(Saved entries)
*** Block opens ***
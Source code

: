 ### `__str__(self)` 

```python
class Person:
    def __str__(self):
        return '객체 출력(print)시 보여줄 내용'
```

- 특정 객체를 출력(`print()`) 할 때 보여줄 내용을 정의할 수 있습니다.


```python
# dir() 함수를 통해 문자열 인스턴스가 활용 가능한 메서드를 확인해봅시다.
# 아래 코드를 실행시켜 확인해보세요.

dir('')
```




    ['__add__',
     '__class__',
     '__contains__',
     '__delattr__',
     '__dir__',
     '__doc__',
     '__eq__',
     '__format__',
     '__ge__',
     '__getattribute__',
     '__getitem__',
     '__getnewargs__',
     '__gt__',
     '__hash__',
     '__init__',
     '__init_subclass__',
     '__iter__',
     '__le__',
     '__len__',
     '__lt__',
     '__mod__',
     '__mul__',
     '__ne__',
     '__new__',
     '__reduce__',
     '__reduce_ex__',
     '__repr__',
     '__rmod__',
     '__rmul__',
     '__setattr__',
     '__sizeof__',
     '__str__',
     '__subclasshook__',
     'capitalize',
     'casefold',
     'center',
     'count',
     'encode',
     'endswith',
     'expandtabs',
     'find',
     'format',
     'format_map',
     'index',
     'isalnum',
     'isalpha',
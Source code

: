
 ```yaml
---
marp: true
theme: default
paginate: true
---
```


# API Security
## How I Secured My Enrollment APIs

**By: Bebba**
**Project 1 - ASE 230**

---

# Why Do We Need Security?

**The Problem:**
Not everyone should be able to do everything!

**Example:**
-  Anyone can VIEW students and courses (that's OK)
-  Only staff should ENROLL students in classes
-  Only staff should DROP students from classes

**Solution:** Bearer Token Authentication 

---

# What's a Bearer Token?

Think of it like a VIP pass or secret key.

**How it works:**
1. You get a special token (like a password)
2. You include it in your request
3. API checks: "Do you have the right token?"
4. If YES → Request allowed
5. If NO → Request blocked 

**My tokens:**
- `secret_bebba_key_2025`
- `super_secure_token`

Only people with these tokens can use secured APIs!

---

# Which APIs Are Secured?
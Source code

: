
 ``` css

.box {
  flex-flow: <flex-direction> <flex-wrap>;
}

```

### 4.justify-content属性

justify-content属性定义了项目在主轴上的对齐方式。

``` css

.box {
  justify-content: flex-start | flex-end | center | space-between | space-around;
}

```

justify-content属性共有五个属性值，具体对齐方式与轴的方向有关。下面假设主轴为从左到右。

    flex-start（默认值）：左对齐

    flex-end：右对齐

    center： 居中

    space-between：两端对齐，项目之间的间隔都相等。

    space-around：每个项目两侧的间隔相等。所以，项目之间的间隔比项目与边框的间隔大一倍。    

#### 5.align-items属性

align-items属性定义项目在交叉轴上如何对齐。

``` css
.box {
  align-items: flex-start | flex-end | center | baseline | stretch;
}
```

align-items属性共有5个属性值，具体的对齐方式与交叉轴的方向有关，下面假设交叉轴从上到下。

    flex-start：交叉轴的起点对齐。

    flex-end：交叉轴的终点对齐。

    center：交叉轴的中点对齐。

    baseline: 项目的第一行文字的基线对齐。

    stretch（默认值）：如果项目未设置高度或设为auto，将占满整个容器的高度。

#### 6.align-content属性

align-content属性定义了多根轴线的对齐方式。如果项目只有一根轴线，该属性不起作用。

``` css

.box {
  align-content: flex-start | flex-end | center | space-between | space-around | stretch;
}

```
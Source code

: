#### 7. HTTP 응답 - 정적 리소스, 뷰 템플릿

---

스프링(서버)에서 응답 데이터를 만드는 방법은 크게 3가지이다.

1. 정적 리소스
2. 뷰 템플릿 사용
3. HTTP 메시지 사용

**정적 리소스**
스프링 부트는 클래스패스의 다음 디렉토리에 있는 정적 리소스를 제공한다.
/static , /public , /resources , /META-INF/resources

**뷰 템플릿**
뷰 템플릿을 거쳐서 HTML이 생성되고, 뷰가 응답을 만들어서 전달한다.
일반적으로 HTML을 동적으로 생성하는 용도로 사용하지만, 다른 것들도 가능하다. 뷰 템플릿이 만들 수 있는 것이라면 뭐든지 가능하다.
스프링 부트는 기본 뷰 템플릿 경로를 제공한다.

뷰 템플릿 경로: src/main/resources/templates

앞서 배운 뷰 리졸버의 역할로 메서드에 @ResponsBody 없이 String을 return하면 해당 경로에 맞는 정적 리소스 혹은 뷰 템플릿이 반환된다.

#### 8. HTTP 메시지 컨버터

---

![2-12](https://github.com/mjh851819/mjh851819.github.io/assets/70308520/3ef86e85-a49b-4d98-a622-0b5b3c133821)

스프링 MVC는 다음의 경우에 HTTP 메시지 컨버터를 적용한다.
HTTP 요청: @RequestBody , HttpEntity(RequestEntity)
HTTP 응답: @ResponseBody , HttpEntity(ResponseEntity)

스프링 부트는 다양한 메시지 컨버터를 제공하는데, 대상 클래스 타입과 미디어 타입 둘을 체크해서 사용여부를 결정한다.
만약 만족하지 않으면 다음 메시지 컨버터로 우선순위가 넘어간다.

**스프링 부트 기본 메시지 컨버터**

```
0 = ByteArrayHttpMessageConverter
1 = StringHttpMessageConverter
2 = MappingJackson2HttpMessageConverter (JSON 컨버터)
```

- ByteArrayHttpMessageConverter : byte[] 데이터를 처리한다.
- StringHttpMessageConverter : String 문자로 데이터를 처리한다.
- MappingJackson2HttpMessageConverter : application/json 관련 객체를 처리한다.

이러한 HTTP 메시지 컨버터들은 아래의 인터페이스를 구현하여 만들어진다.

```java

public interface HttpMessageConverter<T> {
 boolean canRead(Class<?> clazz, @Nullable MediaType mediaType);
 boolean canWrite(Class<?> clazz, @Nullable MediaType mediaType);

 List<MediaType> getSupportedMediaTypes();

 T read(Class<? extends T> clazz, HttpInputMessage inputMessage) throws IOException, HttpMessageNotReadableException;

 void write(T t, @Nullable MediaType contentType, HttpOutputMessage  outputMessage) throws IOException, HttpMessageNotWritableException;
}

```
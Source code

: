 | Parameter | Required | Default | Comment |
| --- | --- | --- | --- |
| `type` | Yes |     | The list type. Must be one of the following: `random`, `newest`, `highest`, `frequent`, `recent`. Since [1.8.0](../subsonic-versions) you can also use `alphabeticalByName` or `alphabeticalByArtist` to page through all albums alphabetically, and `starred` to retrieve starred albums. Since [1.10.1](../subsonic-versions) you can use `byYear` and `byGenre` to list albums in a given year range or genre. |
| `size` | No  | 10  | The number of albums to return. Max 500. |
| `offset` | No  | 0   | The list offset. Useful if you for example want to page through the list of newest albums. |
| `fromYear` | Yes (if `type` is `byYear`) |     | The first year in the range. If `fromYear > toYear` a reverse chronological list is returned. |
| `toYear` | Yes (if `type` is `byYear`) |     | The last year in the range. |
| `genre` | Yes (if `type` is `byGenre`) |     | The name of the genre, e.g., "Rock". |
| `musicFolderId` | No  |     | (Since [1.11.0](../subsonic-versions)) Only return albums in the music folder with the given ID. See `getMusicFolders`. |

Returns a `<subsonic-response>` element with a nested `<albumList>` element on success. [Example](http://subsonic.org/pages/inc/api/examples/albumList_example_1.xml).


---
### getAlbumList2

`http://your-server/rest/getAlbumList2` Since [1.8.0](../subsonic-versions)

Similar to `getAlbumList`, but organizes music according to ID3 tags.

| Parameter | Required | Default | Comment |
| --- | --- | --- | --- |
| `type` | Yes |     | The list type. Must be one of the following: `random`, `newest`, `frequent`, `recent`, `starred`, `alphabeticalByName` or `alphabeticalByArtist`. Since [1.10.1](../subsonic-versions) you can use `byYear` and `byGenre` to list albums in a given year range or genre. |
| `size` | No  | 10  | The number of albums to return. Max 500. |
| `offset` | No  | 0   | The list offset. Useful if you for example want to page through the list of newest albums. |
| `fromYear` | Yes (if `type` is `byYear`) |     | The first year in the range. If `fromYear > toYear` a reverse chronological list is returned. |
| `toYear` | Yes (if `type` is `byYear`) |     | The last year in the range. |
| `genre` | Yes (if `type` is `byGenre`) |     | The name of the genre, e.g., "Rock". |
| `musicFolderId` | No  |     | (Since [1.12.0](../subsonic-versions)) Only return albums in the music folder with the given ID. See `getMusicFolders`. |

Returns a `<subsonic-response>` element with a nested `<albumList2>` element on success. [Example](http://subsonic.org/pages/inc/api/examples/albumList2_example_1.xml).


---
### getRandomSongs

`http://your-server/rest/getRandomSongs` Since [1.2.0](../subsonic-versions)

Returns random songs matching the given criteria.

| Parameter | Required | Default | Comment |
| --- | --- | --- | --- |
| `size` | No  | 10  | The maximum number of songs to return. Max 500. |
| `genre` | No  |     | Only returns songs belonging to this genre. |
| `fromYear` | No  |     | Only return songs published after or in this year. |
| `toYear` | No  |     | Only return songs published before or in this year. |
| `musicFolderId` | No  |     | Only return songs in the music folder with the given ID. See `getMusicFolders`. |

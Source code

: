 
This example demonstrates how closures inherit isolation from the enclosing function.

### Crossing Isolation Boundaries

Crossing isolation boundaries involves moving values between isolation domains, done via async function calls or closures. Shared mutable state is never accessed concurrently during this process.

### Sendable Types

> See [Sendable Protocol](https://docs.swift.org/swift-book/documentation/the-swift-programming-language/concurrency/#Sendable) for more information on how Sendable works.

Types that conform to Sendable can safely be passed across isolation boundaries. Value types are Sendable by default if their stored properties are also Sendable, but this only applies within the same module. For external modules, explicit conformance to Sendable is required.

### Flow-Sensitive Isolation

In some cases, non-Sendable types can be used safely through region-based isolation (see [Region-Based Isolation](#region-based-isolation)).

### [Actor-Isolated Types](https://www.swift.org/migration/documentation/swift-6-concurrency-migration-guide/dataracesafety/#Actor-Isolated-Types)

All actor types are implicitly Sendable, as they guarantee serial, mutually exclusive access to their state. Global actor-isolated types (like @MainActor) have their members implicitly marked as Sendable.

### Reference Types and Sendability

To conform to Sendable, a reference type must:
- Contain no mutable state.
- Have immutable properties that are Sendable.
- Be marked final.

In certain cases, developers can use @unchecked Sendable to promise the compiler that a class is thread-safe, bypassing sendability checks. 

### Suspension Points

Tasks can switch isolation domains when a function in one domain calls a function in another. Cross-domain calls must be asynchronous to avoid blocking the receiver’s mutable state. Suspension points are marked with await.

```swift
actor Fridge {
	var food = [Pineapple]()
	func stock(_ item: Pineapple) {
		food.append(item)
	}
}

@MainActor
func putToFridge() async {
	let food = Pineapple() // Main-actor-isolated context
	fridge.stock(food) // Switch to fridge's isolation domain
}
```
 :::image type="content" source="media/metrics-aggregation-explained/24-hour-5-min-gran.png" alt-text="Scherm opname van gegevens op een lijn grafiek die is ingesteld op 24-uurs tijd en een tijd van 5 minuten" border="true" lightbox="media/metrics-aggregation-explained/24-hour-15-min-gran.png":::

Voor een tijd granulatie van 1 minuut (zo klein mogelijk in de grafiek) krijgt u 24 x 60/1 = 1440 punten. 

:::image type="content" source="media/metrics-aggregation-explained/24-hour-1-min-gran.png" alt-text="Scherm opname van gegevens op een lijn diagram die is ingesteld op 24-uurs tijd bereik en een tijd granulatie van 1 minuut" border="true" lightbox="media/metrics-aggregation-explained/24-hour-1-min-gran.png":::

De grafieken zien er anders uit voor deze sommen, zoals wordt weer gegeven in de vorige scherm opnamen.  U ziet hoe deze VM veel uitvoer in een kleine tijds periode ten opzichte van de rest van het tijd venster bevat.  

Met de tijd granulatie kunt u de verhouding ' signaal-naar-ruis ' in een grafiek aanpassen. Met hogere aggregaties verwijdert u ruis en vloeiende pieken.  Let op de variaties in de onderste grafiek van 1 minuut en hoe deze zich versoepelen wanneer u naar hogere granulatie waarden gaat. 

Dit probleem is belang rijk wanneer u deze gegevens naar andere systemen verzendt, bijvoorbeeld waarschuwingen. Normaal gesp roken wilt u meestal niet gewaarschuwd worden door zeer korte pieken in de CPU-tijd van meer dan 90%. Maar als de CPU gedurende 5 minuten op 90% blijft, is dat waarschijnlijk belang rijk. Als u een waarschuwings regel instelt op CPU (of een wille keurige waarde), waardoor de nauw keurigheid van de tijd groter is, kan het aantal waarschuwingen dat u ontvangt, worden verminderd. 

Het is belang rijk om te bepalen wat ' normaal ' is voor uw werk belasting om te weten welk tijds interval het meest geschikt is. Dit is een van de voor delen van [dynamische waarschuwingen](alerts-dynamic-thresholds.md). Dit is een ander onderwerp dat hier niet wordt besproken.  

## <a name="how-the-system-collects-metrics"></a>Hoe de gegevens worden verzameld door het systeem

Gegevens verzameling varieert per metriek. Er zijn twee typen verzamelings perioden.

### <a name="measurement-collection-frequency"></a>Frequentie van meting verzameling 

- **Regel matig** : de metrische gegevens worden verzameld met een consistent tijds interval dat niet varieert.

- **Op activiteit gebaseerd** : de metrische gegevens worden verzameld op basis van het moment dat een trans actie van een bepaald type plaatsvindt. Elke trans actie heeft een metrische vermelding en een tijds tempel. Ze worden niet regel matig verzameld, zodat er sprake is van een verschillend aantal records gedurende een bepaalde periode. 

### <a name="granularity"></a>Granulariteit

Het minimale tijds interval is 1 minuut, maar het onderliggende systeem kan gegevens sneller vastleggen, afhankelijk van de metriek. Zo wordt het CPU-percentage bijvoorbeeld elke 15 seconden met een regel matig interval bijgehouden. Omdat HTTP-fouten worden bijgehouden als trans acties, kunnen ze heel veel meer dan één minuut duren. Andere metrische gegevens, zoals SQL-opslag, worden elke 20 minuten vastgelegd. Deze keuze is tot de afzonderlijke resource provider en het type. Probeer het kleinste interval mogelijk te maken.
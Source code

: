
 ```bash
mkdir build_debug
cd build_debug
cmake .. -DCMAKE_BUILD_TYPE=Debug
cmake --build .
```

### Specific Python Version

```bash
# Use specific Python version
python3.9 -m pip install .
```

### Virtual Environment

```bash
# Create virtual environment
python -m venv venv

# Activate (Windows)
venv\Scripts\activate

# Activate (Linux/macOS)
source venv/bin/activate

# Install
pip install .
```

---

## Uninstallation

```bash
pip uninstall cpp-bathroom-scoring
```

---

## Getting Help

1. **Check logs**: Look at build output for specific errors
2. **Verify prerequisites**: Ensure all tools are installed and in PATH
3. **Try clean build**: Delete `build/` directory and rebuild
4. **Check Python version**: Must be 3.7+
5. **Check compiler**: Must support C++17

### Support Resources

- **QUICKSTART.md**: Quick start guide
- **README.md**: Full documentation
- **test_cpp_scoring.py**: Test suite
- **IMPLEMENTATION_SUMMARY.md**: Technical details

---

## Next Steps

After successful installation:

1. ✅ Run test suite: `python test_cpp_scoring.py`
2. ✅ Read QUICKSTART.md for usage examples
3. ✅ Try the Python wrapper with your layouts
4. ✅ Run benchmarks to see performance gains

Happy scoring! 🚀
*** Block closes ***
§ **TASK DETAILS**
Only the number is wanted: count the lines of the records that hold the word "versions".

§ **SOLUTION TO THE PROBLEM**
6